Report every line of the records beneath this task that holds the string "processing".

## Exercise input
------------------------------
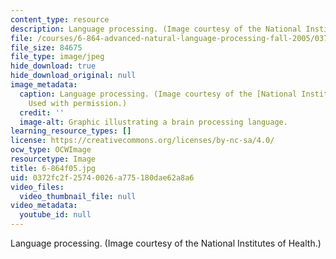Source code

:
 ```yaml
---
content_type: resource
description: Language processing. (Image courtesy of the National Institutes of Health.)
file: /courses/6-864-advanced-natural-language-processing-fall-2005/0372fc2f25740026a775180dae62a8a6_6-864f05.jpg
file_size: 84675
file_type: image/jpeg
hide_download: true
hide_download_original: null
image_metadata:
  caption: Language processing. (Image courtesy of the [National Institutes of Health](http://www.nih.gov/).
    Used with permission.)
  credit: ''
  image-alt: Graphic illustrating a brain processing language.
learning_resource_types: []
license: https://creativecommons.org/licenses/by-nc-sa/4.0/
ocw_type: OCWImage
resourcetype: Image
title: 6-864f05.jpg
uid: 0372fc2f-2574-0026-a775-180dae62a8a6
video_files:
  video_thumbnail_file: null
video_metadata:
  youtube_id: null
---
```

Language processing. (Image courtesy of the National Institutes of Health.)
------------------------------
## Written reply
description: Language processing. (Image courtesy of the National Institutes of Health.)
file: /courses/6-864-advanced-natural-language-processing-fall-2005/0372fc2f25740026a775180dae62a8a6_6-864f05.jpg
  caption: Language processing. (Image courtesy of the [National Institutes of Health](http://www.nih.gov/).
  image-alt: Graphic illustrating a brain processing language.
Language processing. (Image courtesy of the National Institutes of Health.)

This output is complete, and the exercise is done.